Nothing but the lines from the start of the entries below through the line containing "Template & Theme selection" should appear in the answer, copied exactly and free of pictures.

---- RECORD EXCERPTS

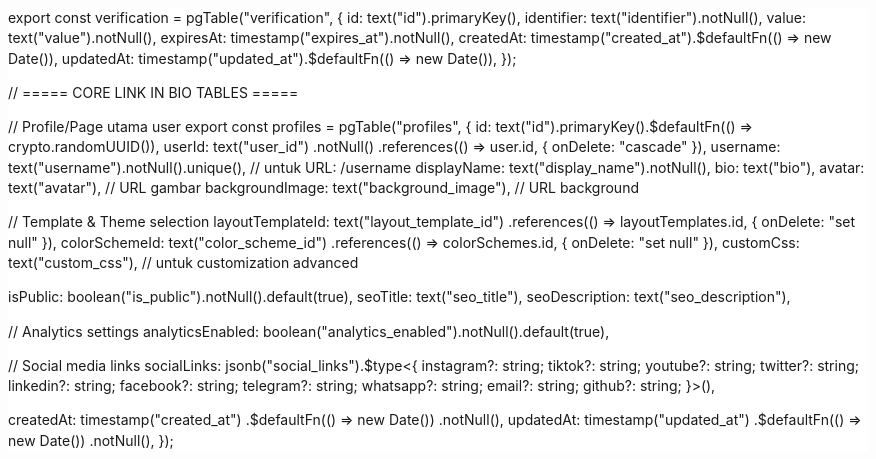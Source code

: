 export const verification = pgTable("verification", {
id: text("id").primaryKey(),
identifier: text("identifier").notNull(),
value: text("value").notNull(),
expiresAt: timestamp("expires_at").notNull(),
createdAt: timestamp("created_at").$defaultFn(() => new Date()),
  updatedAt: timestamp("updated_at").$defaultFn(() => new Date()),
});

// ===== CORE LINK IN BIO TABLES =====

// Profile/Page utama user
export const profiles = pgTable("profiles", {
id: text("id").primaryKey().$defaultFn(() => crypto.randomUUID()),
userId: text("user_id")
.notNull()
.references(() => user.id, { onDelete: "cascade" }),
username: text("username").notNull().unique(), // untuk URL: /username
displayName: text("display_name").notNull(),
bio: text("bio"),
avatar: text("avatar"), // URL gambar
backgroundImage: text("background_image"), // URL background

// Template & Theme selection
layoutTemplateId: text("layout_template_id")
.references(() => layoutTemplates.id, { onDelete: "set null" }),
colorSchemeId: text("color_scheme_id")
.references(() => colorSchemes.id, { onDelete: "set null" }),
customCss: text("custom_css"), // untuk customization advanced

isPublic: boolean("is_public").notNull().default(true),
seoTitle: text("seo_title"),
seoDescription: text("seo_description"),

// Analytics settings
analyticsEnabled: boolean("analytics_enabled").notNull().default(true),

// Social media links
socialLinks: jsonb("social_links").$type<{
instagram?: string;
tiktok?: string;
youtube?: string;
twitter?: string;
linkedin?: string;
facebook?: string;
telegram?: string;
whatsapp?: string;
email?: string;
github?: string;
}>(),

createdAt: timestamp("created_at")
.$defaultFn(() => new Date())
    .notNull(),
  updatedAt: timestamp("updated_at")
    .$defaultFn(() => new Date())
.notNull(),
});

--------

* [RESPONSE]:
Source code

: export const verification = pgTable("verification", {
id: text("id").primaryKey(),
identifier: text("identifier").notNull(),
value: text("value").notNull(),
expiresAt: timestamp("expires_at").notNull(),
createdAt: timestamp("created_at").$defaultFn(() => new Date()),
  updatedAt: timestamp("updated_at").$defaultFn(() => new Date()),
});

// ===== CORE LINK IN BIO TABLES =====

// Profile/Page utama user
export const profiles = pgTable("profiles", {
id: text("id").primaryKey().$defaultFn(() => crypto.randomUUID()),
userId: text("user_id")
.notNull()
.references(() => user.id, { onDelete: "cascade" }),
username: text("username").notNull().unique(), // untuk URL: /username
displayName: text("display_name").notNull(),
bio: text("bio"),
avatar: text("avatar"), // URL gambar
backgroundImage: text("background_image"), // URL background

// Template & Theme selection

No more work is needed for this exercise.